How did you develop the chemistry with Sam, who plays Jack 
Kerouac’s alter-ego Sal Paradise, and Kristen Stewart, who plays your 
teen wife Marylou? 
Sam I feel is, in a way, my brother, my life. And Kristen is, I don’t 
know if it’d be unfair to say, like, my sister in a way. She’s very much
 that close. We would punch each other in the shoulder and say, ‘I can’t
 believe we’re fucking working on On the Road! It’s insane!’ 
Then we’d snap back and get back to our priorities and our obligations 
creatively. But, I mean, the wonderful thing about Kristen is that she 
was so devoted to playing this character. It was as important to her as 
it was to all of us. And Sal was as important to Sam as it was to each 
of us. […] Everybody had the same level of devotion no matter if you 
were in four scenes or forty. It was such a wonderful family to be part 
of creatively because nobody was going to come to work late. It’s such a
 rarity.
Did you have any doubts? Was there a little voice in the back of your mind questioning whether an adaptation could really work? 
No, not at all because when I read the script I thought it was so 
wonderfully done. What Jose [Rivera] had done in terms of capturing some
 of the most pertinent moments of the story, from the most influential 
to the most inspirational bits were all in there. And then you’d see 
other bits of the book that you thought were great and we’d get all 
those down. I mean, from what we shot in comparison to what’s in the 
film, there could easily be a six-hour film out there. And the Beat 
enthusiasts like myself or like a lot of the other people involved on 
the film, or like a lot of people ranging from San Francisco to all 
around the world, they would be happy to watch that six-hour film. I 
think a lot of people that haven’t read the book or have no idea about On the Road are
 just gonna, you know… I think hopefully they’ll watch it and get the 
inspiration to get out and drive, the way the book enthused a lot of 
Beat enthusiasts. 
Why do you think now is the right time to do this adaptation? When Jean-Luc Godard
 was asked to do it, he left a message for Kerouac saying, ‘There are no
 new routes in America.’ This is a book about freedom and opportunity, 
but it feels like those things are curtailed now more than ever.

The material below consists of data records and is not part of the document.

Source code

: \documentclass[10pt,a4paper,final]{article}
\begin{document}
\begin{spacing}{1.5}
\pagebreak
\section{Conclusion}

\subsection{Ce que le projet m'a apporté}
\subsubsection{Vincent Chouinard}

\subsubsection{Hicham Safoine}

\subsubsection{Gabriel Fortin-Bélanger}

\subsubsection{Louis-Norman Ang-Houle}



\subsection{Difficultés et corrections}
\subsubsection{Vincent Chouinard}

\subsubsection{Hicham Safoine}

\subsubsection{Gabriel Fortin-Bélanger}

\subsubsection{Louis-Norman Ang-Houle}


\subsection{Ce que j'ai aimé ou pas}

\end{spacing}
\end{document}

So what
 can On the Road tell us today?  
I guess for Walter Salles there’s an optimism that says, ‘There are 
plenty of new routes in America.’ Walter has driven across country 
twice, interviewing people – film legends like Wim Wenders and all these
 other cats, family members, Al Hinkle and other guys who were on these 
journeys, all the wonderful people involved. I think he was so inspired 
by the book, what it said about American culture, the freedom coming off
 - not necessarily the freedom, but the ambition of these characters 
coming off the back of a World War, the way that jazz influenced the 
story. I think Walter was so inspired by this project that he wanted to 
share that feeling, that ambition with everyone. It takes someone that’s
 actually affected by it rather than someone who’s just trying to push 
for a film to be made. Walter’s been involved with this for over five 
years, you know? He’s already made a documentary about trying to find 
this project, where he interviewed everybody I mentioned plus the likes 
of Sean Penn and Johnny Depp and guys that were potentially going to be 
involved in the project. He asked them at the end of the day, what they 
expected from the finished product. The stuff ranged from, ‘I don’t want
 it to be black-and-white’, ‘I don’t want it to feel like a period 
piece’, ‘I don’t want it to feel contemporary’, all the way to Sean Penn
 saying, ‘I would like it to be well acted.’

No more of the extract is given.